• _What needs to be done_:
Please count the lines in the records below that include the word "wires" and report only the total.

• _Material for this exercise_:
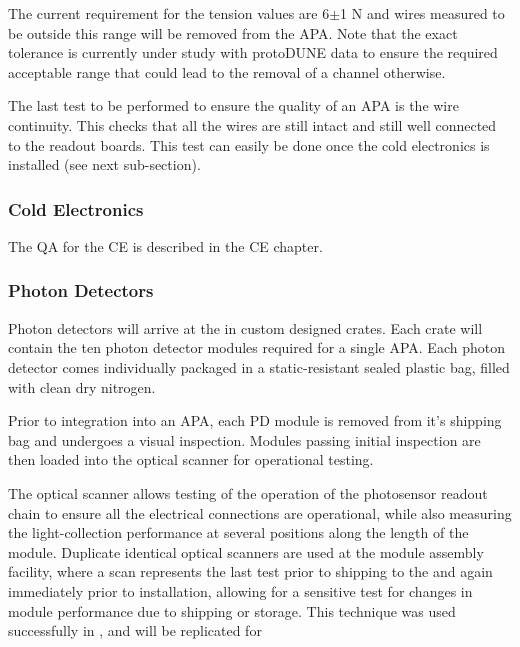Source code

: The current requirement for the tension values are 6$\pm$1 N and wires measured to be outside this range will be removed from the APA. Note that the exact tolerance is currently under study with protoDUNE data to ensure the required acceptable range that could lead to the removal of a channel otherwise.

The last test to be performed to ensure the quality of an APA is the wire continuity. This checks that all the wires are still intact and still well connected to the readout boards. This test can easily be done once the cold electronics is installed (see next sub-section).    
\subsubsection{Cold Electronics}
The QA for the CE is described in the CE chapter.

\subsubsection{Photon Detectors}

Photon detectors will arrive at the  in custom designed crates.  Each crate will contain the ten photon detector modules required for a single APA.  
Each photon detector comes individually packaged in a static-resistant sealed plastic bag, filled with clean dry nitrogen.

Prior to integration into an APA, each PD module is removed from it's shipping bag and undergoes a visual inspection. 
Modules passing initial inspection are then loaded into the optical scanner for operational testing.

The  optical scanner allows testing of the operation of the photosensor readout chain to ensure all the electrical connections are operational, while also measuring the light-collection performance at several positions along the length of the module.  
Duplicate identical optical scanners are used at the module assembly facility, where a scan represents the last  test prior to shipping to the  and again immediately prior to installation, allowing for a sensitive test for changes in module performance due to shipping or storage.  
This technique was used successfully in , and will be replicated for 


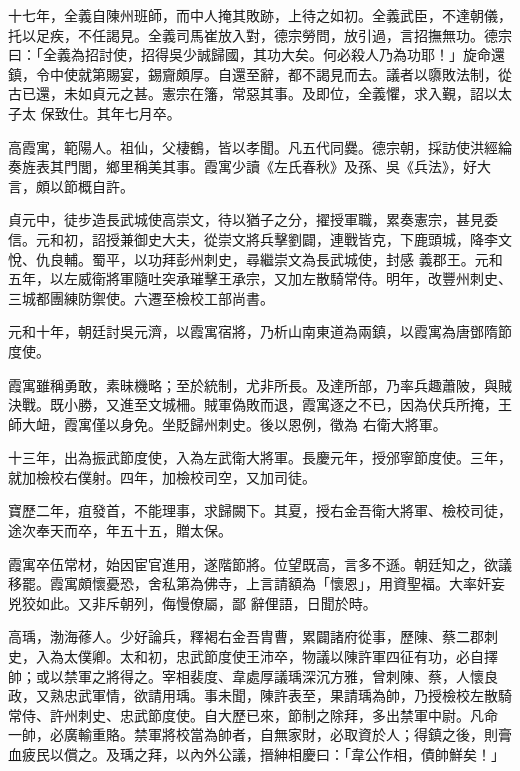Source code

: \begin{pinyinscope}
 十七年，全義自陳州班師，而中人掩其敗跡，上待之如初。全義武臣，不達朝儀，托以足疾，不任謁見。全義司馬崔放入對，德宗勞問，放引過，言招撫無功。德宗曰：「全義為招討使，招得吳少誠歸國，其功大矣。何必殺人乃為功耶！」旋命還鎮，令中使就第賜宴，錫齎頗厚。自還至辭，都不謁見而去。議者以隳敗法制，從古已還，未如貞元之甚。憲宗在籓，常惡其事。及即位，全義懼，求入覲，詔以太子太
 保致仕。其年七月卒。



 高霞寓，範陽人。祖仙，父棲鶴，皆以孝聞。凡五代同爨。德宗朝，採訪使洪經綸奏旌表其門閭，鄉里稱美其事。霞寓少讀《左氏春秋》及孫、吳《兵法》，好大言，頗以節概自許。



 貞元中，徒步造長武城使高崇文，待以猶子之分，擢授軍職，累奏憲宗，甚見委信。元和初，詔授兼御史大夫，從崇文將兵擊劉闢，連戰皆克，下鹿頭城，降李文悅、仇良輔。蜀平，以功拜彭州刺史，尋繼崇文為長武城使，封感
 義郡王。元和五年，以左威衛將軍隨吐突承璀擊王承宗，又加左散騎常侍。明年，改豐州刺史、三城都團練防禦使。六遷至檢校工部尚書。



 元和十年，朝廷討吳元濟，以霞寓宿將，乃析山南東道為兩鎮，以霞寓為唐鄧隋節度使。



 霞寓雖稱勇敢，素昧機略；至於統制，尤非所長。及達所部，乃率兵趣蕭陂，與賊決戰。既小勝，又進至文城柵。賊軍偽敗而退，霞寓逐之不已，因為伏兵所掩，王師大衄，霞寓僅以身免。坐貶歸州刺史。後以恩例，徵為
 右衛大將軍。



 十三年，出為振武節度使，入為左武衛大將軍。長慶元年，授邠寧節度使。三年，就加檢校右僕射。四年，加檢校司空，又加司徒。



 寶歷二年，疽發首，不能理事，求歸闕下。其夏，授右金吾衛大將軍、檢校司徒，途次奉天而卒，年五十五，贈太保。



 霞寓卒伍常材，始因宦官進用，遂階節將。位望既高，言多不遜。朝廷知之，欲議移罷。霞寓頗懷憂恐，舍私第為佛寺，上言請額為「懷恩」，用資聖福。大率奸妄兇狡如此。又非斥朝列，侮慢僚屬，鄙
 辭俚語，日聞於時。



 高瑀，渤海蓚人。少好論兵，釋褐右金吾胄曹，累闢諸府從事，歷陳、蔡二郡刺史，入為太僕卿。太和初，忠武節度使王沛卒，物議以陳許軍四征有功，必自擇帥；或以禁軍之將得之。宰相裴度、韋處厚議瑀深沉方雅，曾刺陳、蔡，人懷良政，又熟忠武軍情，欲請用瑀。事未聞，陳許表至，果請瑀為帥，乃授檢校左散騎常侍、許州刺史、忠武節度使。自大歷已來，節制之除拜，多出禁軍中尉。凡命
 一帥，必廣輸重賂。禁軍將校當為帥者，自無家財，必取資於人；得鎮之後，則膏血疲民以償之。及瑀之拜，以內外公議，搢紳相慶曰：「韋公作相，債帥鮮矣！」




\end{pinyinscope}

• _Answer to the exercise_:
2